Dori Yona spent six years and raised $14 million building what he thought was a price protection company for consumers. Earny tracked everything its users bought online and automatically clawed back refunds whenever the price dropped within the retailer’s protection window.
The model never quite worked. After two rounds of layoffs, a shutdown plan presented to the board, and a move out of the Santa Monica office, Dori pivoted to selling the one thing the company had in abundance: SKU-level purchase data on 3.5 million users.
That pivot found the acquirer. To a consumer packaged goods (CPG) giant trying to understand what shoppers were actually putting in their carts during COVID, the data was the prize. The consumer app was almost incidental.
In this week’s episode of Built to Sell Radio, you discover how to:
-
Look at your company through the eyes of a strategic acquirer instead of a customer.
-
Identify the asset inside your business that’s worth more to someone else than it is to you.
-
Recognize when a pivot product is actually a signal flare to future buyers.
-
Read the pref stack math that determines whether founders see a dollar when notes and safes are in the mix.
-
Tell the difference between a car-changing, house-changing, and life-changing exit before you sign.
-
Turn two competing offers from your own customers into real negotiating leverage.

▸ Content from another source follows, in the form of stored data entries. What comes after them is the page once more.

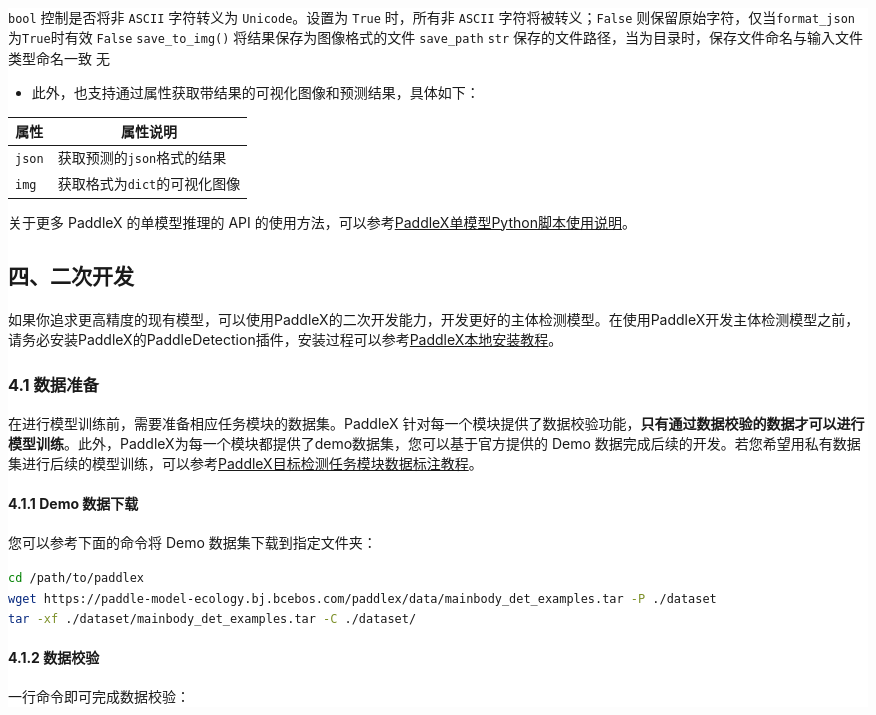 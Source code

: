 <td><code>bool</code></td>
<td>控制是否将非 <code>ASCII</code> 字符转义为 <code>Unicode</code>。设置为 <code>True</code> 时，所有非 <code>ASCII</code> 字符将被转义；<code>False</code> 则保留原始字符，仅当<code>format_json</code>为<code>True</code>时有效</td>
<td><code>False</code></td>
</tr>
<tr>
<td><code>save_to_img()</code></td>
<td>将结果保存为图像格式的文件</td>
<td><code>save_path</code></td>
<td><code>str</code></td>
<td>保存的文件路径，当为目录时，保存文件命名与输入文件类型命名一致</td>
<td>无</td>
</tr>
</table>

* 此外，也支持通过属性获取带结果的可视化图像和预测结果，具体如下：

<table>
<thead>
<tr>
<th>属性</th>
<th>属性说明</th>
</tr>
</thead>
<tr>
<td rowspan="1"><code>json</code></td>
<td rowspan="1">获取预测的<code>json</code>格式的结果</td>
</tr>
<tr>
<td rowspan="1"><code>img</code></td>
<td rowspan="1">获取格式为<code>dict</code>的可视化图像</td>
</tr>
</table>

关于更多 PaddleX 的单模型推理的 API 的使用方法，可以参考[PaddleX单模型Python脚本使用说明](../../instructions/model_python_API.md)。

## 四、二次开发
如果你追求更高精度的现有模型，可以使用PaddleX的二次开发能力，开发更好的主体检测模型。在使用PaddleX开发主体检测模型之前，请务必安装PaddleX的PaddleDetection插件，安装过程可以参考[PaddleX本地安装教程](../../../installation/installation.md)。

### 4.1 数据准备
在进行模型训练前，需要准备相应任务模块的数据集。PaddleX 针对每一个模块提供了数据校验功能，<b>只有通过数据校验的数据才可以进行模型训练</b>。此外，PaddleX为每一个模块都提供了demo数据集，您可以基于官方提供的 Demo 数据完成后续的开发。若您希望用私有数据集进行后续的模型训练，可以参考[PaddleX目标检测任务模块数据标注教程](../../../data_annotations/cv_modules/object_detection.md)。

#### 4.1.1 Demo 数据下载
您可以参考下面的命令将 Demo 数据集下载到指定文件夹：

```bash
cd /path/to/paddlex
wget https://paddle-model-ecology.bj.bcebos.com/paddlex/data/mainbody_det_examples.tar -P ./dataset
tar -xf ./dataset/mainbody_det_examples.tar -C ./dataset/
```
#### 4.1.2 数据校验
一行命令即可完成数据校验：
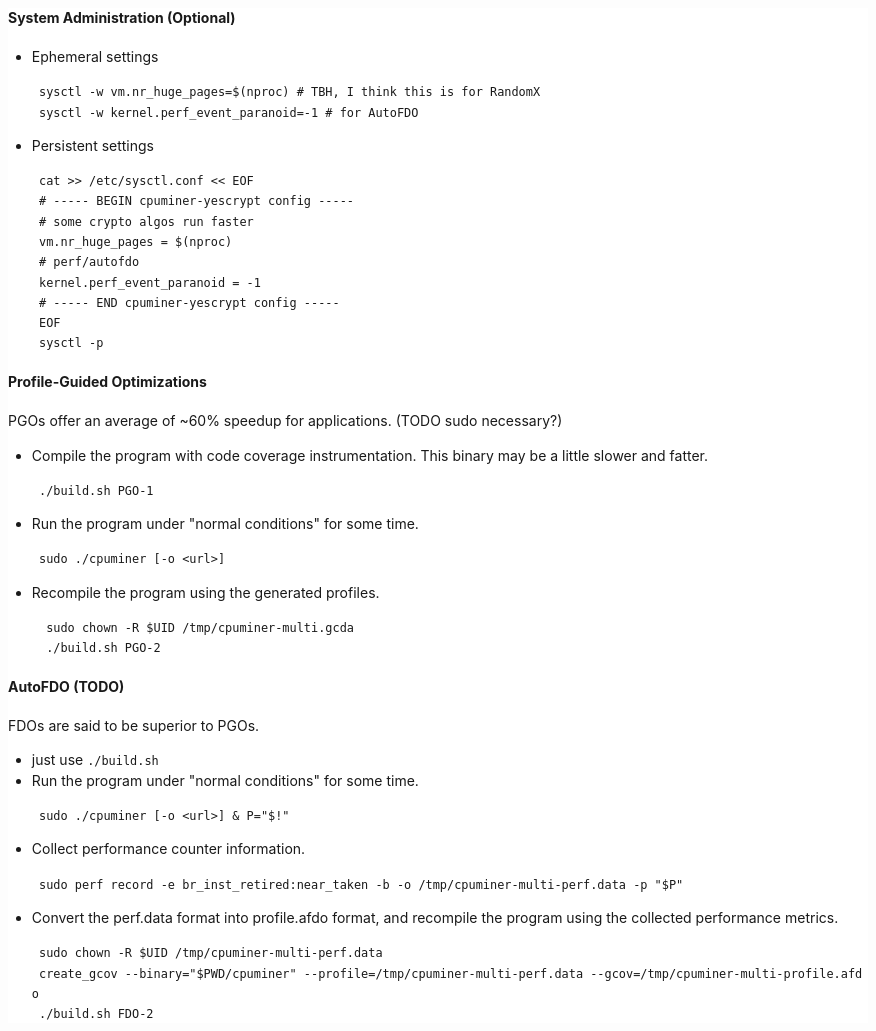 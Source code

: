 #### System Administration (Optional)
 * Ephemeral settings
   ```
    sysctl -w vm.nr_huge_pages=$(nproc) # TBH, I think this is for RandomX
    sysctl -w kernel.perf_event_paranoid=-1 # for AutoFDO
   ```
 * Persistent settings
   ```
    cat >> /etc/sysctl.conf << EOF
    # ----- BEGIN cpuminer-yescrypt config -----
    # some crypto algos run faster
    vm.nr_huge_pages = $(nproc)
    # perf/autofdo
    kernel.perf_event_paranoid = -1
    # ----- END cpuminer-yescrypt config -----
    EOF
    sysctl -p
   ```

#### Profile-Guided Optimizations
 PGOs offer an average of ~60% speedup for applications.
 (TODO sudo necessary?)
 * Compile the program with code coverage instrumentation.
   This binary may be a little slower and fatter.
   ```
    ./build.sh PGO-1
   ```
 * Run the program under "normal conditions" for some time.
   ```
    sudo ./cpuminer [-o <url>]
   ```
 * Recompile the program using the generated profiles.
   ```
     sudo chown -R $UID /tmp/cpuminer-multi.gcda
     ./build.sh PGO-2
   ```

#### AutoFDO (TODO)
 FDOs are said to be superior to PGOs.
 * just use `./build.sh`
 * Run the program under "normal conditions" for some time.
   ```
    sudo ./cpuminer [-o <url>] & P="$!"
   ```
 * Collect performance counter information.
   ```
    sudo perf record -e br_inst_retired:near_taken -b -o /tmp/cpuminer-multi-perf.data -p "$P"
   ```
 * Convert the perf.data format into profile.afdo format,
   and recompile the program using the collected performance metrics.
   ```
    sudo chown -R $UID /tmp/cpuminer-multi-perf.data
    create_gcov --binary="$PWD/cpuminer" --profile=/tmp/cpuminer-multi-perf.data --gcov=/tmp/cpuminer-multi-profile.afdo
    ./build.sh FDO-2
   ```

Watch the full interview below.
Quote of the Week
There’s three types of events. There’s car changing, there’s house changing, and there’s life changing. It was a car changing event.
Deals
Onfolio Holdings Inc., a holding company that acquires and operates cash-generative online businesses across sectors, including digital marketing, e-commerce, and financial media, acquired four businesses with approximately $9.4 million in aggregate trailing revenue and approximately $4.1 million in aggregate trailing adjusted EBITDA. The transactions include approximately $10.5 million in upfront cash consideration and up to approximately $12.1 million in total potential consideration through seller financing and earnouts, implying an average acquisition multiple of roughly 1.3x revenue and approximately 3.0x adjusted EBITDA.